Initially operated by savvy white English or south Asian businesspeople – and then by enterprising West Indians selling shipped produce out of vans – by the early 1960s, Black-owned Caribbean food shops dotted Britain’s major cities, and had emerged as vital points of cultural connection and congregation. “They were significant because they were among the first public displays of Caribbean life, besides music, that people from outside the community would have interacted with,” notes Riaz Phillips, author of Belly Full and chronicler of Caribbean diaspora food in the UK. “For those within the community, bakeries, mini markets and restaurants were more like social hubs than just places to buy food. They were places to see familiar faces and to organise – be that a party or a protest.”

Now, even as generations have passed, recessions have bitten and migration from the Caribbean has dwindled in relative terms, many of these original businesses and their spiritual descendants continue to flourish. Some are time-warp family endeavours with links to specific farms or bakeries back in Jamaica or elsewhere. Others are slick, strip-lit operations that seek to modernise the formula with deli counters and vegan options. All of them, in their own way, are monuments to the complexities of British-Caribbean food culture and the fortitude of that postwar generation of migrants. Here, just before the 75th anniversary of the Empire Windrush’s 1948 arrival, five shopkeepers talk produce, community pride and life behind the counter.

‘I still love the smell of freshly baked buns, bread and cake’

Joanne ‘Mrs T’ Thompson
The Old Trafford Bakery, Manchester
Established in 1960, this tiny, neighbourhood business is perhaps the oldest Caribbean bakery in Britain. Founded by Jamaican-born, second-generation baker Winston Reid, it has been run by his relatives, the Thompson family, since the early 2000s.
[. . .]

Established in 1960, this tiny, neighbourhood business is perhaps the oldest Caribbean bakery in Britain. Founded by Jamaican-born, second-generation baker Winston Reid, it has been run by his relatives, the Thompson family, since the early 2000s. “I was 18 when I came here from Jamaica to do nursing and I’m 70-plus now, so I’ve lived here much longer than I ever lived there. [. . .]

Mr Reid was the first owner of the bakery, and he was family. He had run a bakery back in Jamaica and so he would do it in his house when I first arrived – he’d make bread, patties, spice buns, bullah [molasses-enriched round cakes] and all the usual things that we’d get in bakeries in Jamaica but couldn’t find here. [. . .]

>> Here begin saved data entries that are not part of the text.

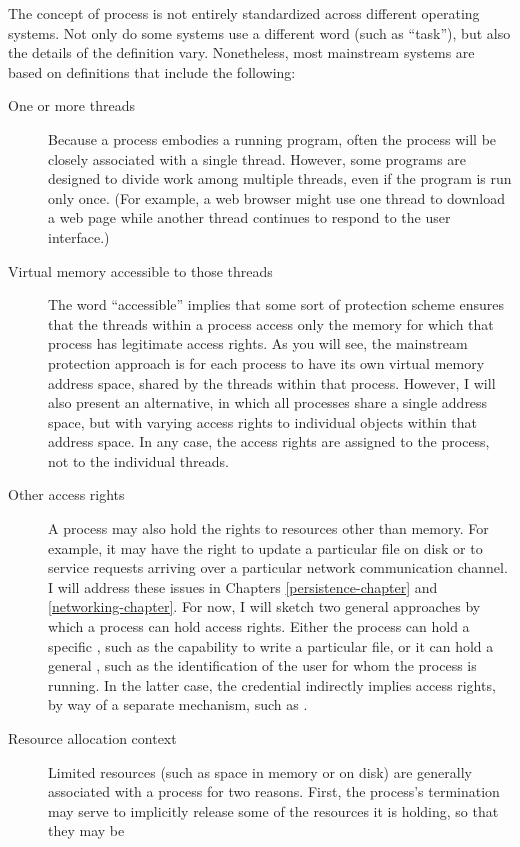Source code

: The concept of process is not entirely standardized across different
operating systems.  Not only do some systems use a different word (such as
``task''), but also the details of the definition vary.  Nonetheless,
most mainstream systems are based on definitions that include
the following:
\begin{description}
\item[One or more threads] Because a process embodies a running
program, often the process will be closely associated with a single
thread.  However, some programs are designed to divide work among
multiple threads, even if the program is run only once.  (For example,
a web browser might use one thread to download a web page while
another thread continues to respond to the user interface.)
\item[Virtual memory accessible to those threads] The word
``accessible'' implies that some sort of protection scheme ensures
that the threads within a process access only the memory for which that
process has legitimate access rights.  As you will see, the mainstream
protection approach is for each process to have its own virtual memory
address space, shared by the threads within that process.  However, I will also present an alternative, in which
all processes share a single address space, but with varying access rights to
individual objects within that address space.  In any case, the access
rights are assigned to the process, not to the individual threads.
\item[Other access rights]A process may also hold the rights to
resources other than memory.  For example, it may have the right to
update a particular file on disk or to service requests arriving over a
particular network communication channel.  I will address these
issues in Chapters \ref{persistence-chapter} and \ref{networking-chapter}.  For now, I will sketch two
general approaches by which a process can hold access
rights.  Either the process can hold a specific ,
such as the capability to write a particular file, or it can hold a
general , such as the identification of the user for
whom the process is running.  In the latter case, the credential
indirectly implies access rights, by way of a separate mechanism, such
as .
\item[Resource allocation context] Limited resources (such as space in
memory or on disk) are generally associated with a process for two
reasons.  First, the process's termination may serve to implicitly
release some of the resources it is holding, so that they may be

\end{description}
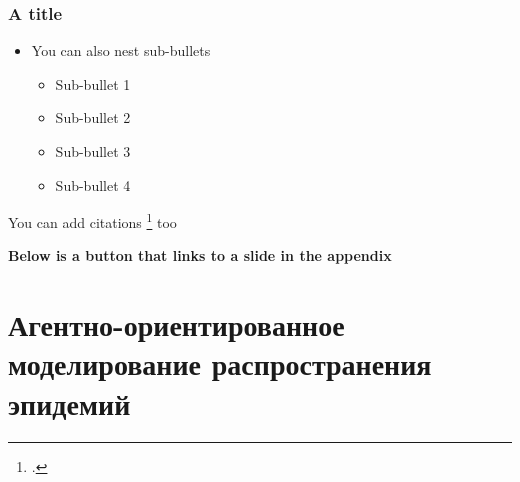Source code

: \documentclass[
    11pt, %
    aspectratio=169, %
]{beamer}
\begin{document}
\begin{frame}
\label{Test} %
	\frametitle{A title}

        \begin{itemize}
            \item You can also nest sub-bullets
            \begin{itemize}
                \item Sub-bullet 1
                \item Sub-bullet 2
                \item Sub-bullet 3
                \item Sub-bullet 4 \newline
            \end{itemize}
        \end{itemize}

        You can add citations \footcite{Tjøstheim} too\newline

        \textbf{Below is a button that links to a slide in the appendix}
        
        \begin{center}
            \hyperlink{Figure}{}    
        \end{center}
\end{frame}

\section{Агентно-ориентированное моделирование распространения эпидемий}
\end{document}
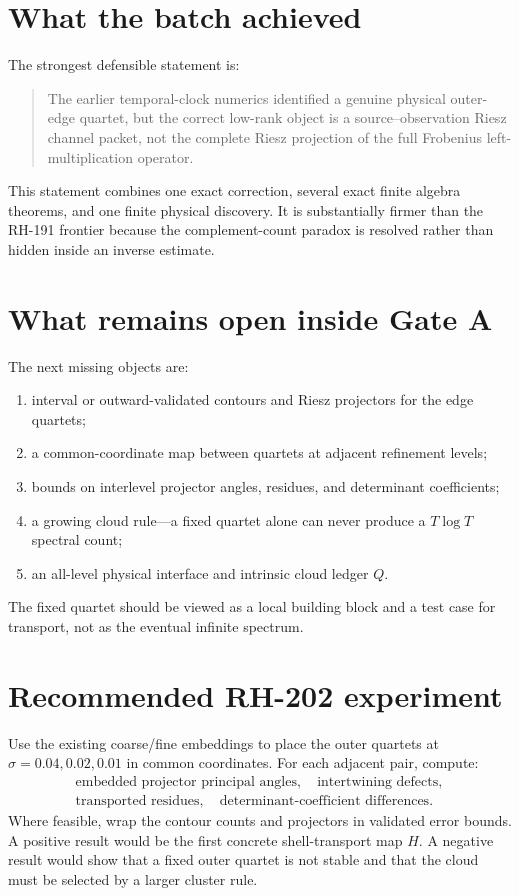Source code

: \documentclass[12pt]{article}
\theoremstyle{remark}
\begin{document}
\section{What the batch achieved}

The strongest defensible statement is:
\begin{quote}
The earlier temporal-clock numerics identified a genuine physical outer-edge
quartet, but the correct low-rank object is a source--observation Riesz
channel packet, not the complete Riesz projection of the full Frobenius
left-multiplication operator.
\end{quote}

This statement combines one exact correction, several exact finite algebra
theorems, and one finite physical discovery.  It is substantially firmer than
the RH-191 frontier because the complement-count paradox is resolved rather
than hidden inside an inverse estimate.

\section{What remains open inside Gate A}

The next missing objects are:
\begin{enumerate}[leftmargin=2em]
\item interval or outward-validated contours and Riesz projectors for the
 edge quartets;
\item a common-coordinate map between quartets at adjacent refinement
 levels;
\item bounds on interlevel projector angles, residues, and determinant
 coefficients;
\item a growing cloud rule---a fixed quartet alone can never produce a
 $T\log T$ spectral count;
\item an all-level physical interface and intrinsic cloud ledger $Q$.
\end{enumerate}

The fixed quartet should be viewed as a local building block and a test case
for transport, not as the eventual infinite spectrum.

\section{Recommended RH-202 experiment}

Use the existing coarse/fine embeddings to place the outer quartets at
$\sigma=0.04,0.02,0.01$ in common coordinates.  For each adjacent pair,
compute:
\begin{equation}\label{eq:transport-data}
 \begin{gathered}
 \text{embedded projector principal angles},\quad
 \text{intertwining defects},\\
 \text{transported residues},\quad
 \text{determinant-coefficient differences}.
 \end{gathered}
\end{equation}
Where feasible, wrap the contour counts and projectors in validated error
bounds.  A positive result would be the first concrete shell-transport map
$H$.  A negative result would show that a fixed outer quartet is not stable
and that the cloud must be selected by a larger cluster rule.
\end{document}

‘I used to sell mangoes at the end of dances’

Wentworth ‘Wenty’ Newland
Wenty’s Tropical Foods, Forest Gate, London
Having started as a door-to-door business, this corner greengrocer was officially established by chef, businessman and community fixture Newland in 1986

“The only reason I’ve had any success in this business is that when I see the good stuff, I know the good stuff. My family used to farm in Jamaica and so I learned it from my parents. If someone buys a vegetable or piece of fruit and someone has told them it’s good, I can look at it and tell them if it’s rubbish. With avocado pears especially you have to know what you’re doing; you can find one that looks very nice from the outside but inside it will be bad because the cold has got into it. [. . .]

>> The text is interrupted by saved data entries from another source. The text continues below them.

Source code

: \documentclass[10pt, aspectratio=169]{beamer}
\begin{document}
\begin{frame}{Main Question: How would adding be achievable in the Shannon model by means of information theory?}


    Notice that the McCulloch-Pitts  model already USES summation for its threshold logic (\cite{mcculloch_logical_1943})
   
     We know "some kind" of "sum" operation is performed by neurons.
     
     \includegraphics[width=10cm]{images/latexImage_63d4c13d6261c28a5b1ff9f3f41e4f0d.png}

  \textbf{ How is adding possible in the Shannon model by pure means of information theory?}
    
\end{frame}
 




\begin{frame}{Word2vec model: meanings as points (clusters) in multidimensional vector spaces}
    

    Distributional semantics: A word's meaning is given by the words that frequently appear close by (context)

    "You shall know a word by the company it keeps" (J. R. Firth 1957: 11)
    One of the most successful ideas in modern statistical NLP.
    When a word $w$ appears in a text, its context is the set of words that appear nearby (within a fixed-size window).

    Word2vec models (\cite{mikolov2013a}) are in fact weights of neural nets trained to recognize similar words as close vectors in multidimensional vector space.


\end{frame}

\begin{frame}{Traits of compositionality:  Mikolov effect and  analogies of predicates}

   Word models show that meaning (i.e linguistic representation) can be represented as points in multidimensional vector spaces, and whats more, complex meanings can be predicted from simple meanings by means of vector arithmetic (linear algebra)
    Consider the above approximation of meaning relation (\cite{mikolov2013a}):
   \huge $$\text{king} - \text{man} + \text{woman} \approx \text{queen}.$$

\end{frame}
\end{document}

‘For years I wanted a shop that would put a smile on your face’

Darren Richards
Montego’s Market, Bedford
Launched in June 2021 and housed in a former bank, this Caribbean-influenced supermarket has links to Lee & Sons – a longstanding business that previously had outposts in Luton, Bedfordshire and Harrow. [. . .]

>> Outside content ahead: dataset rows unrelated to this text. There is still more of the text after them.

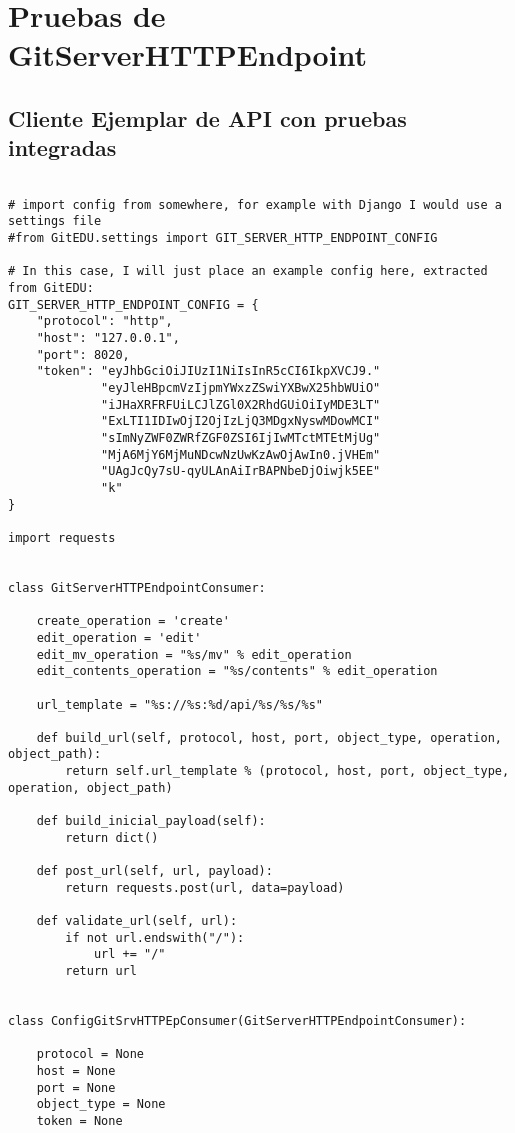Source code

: \chapter{Pruebas de GitServerHTTPEndpoint}
\label{AnexoH}

\section{Cliente Ejemplar de API con pruebas integradas}
\lstset{language=Python}
\begin{lstlisting}[breaklines]

# import config from somewhere, for example with Django I would use a settings file
#from GitEDU.settings import GIT_SERVER_HTTP_ENDPOINT_CONFIG

# In this case, I will just place an example config here, extracted from GitEDU:
GIT_SERVER_HTTP_ENDPOINT_CONFIG = {
    "protocol": "http",
    "host": "127.0.0.1",
    "port": 8020,
    "token": "eyJhbGciOiJIUzI1NiIsInR5cCI6IkpXVCJ9."
             "eyJleHBpcmVzIjpmYWxzZSwiYXBwX25hbWUiO"
             "iJHaXRFRFUiLCJlZGl0X2RhdGUiOiIyMDE3LT"
             "ExLTI1IDIwOjI2OjIzLjQ3MDgxNyswMDowMCI"
             "sImNyZWF0ZWRfZGF0ZSI6IjIwMTctMTEtMjUg"
             "MjA6MjY6MjMuNDcwNzUwKzAwOjAwIn0.jVHEm"
             "UAgJcQy7sU-qyULAnAiIrBAPNbeDjOiwjk5EE"
             "k"
}

import requests


class GitServerHTTPEndpointConsumer:

    create_operation = 'create'
    edit_operation = 'edit'
    edit_mv_operation = "%s/mv" % edit_operation
    edit_contents_operation = "%s/contents" % edit_operation

    url_template = "%s://%s:%d/api/%s/%s/%s"

    def build_url(self, protocol, host, port, object_type, operation, object_path):
        return self.url_template % (protocol, host, port, object_type, operation, object_path)

    def build_inicial_payload(self):
        return dict()

    def post_url(self, url, payload):
        return requests.post(url, data=payload)

    def validate_url(self, url):
        if not url.endswith("/"):
            url += "/"
        return url


class ConfigGitSrvHTTPEpConsumer(GitServerHTTPEndpointConsumer):

    protocol = None
    host = None
    port = None
    object_type = None
    token = None


\end{lstlisting}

‘When people come through the door they feel like they’re back home’

Colin Mitchell
Mitchell’s Supermarket, Radford, Nottingham
Operational in some form since 1959, this shop was one of a number of businesses established by Jamaican entrepreneur Clifton Mitchell. Now run by his son, it has stood on this site since 1999. [. . .]

Even though we get up early, it doesn’t feel like work’

Kiera-Lorelle Rhomes
Cinnamon Leaf Food Hall, Tottenham, London
Opened in January 2020 by the Rhomes family, this north London shop combines Caribbean and West African-themed produce with health foods, a coffee shop and a fusion deli counter.

“I grew up in Tottenham with Ghanaian-Sierra Leonean heritage on my mum’s side and Jamaican-Cuban heritage on my dad’s. So, especially in the foods we’d eat, there’s always been a very strong Caribbean and West African presence. I have really comforting memories of coming out of church on a Sunday and being wheeled to Ridley Road market in the pram so my mum could get hair products, pick out vegetables and fruits. [. . .]

For full article and photos, see

[Shown above: Wentworth ‘Wenty’ Newland from Wenty’s Tropical Foods in east London. Photograph: Pål Hansen/The Observer]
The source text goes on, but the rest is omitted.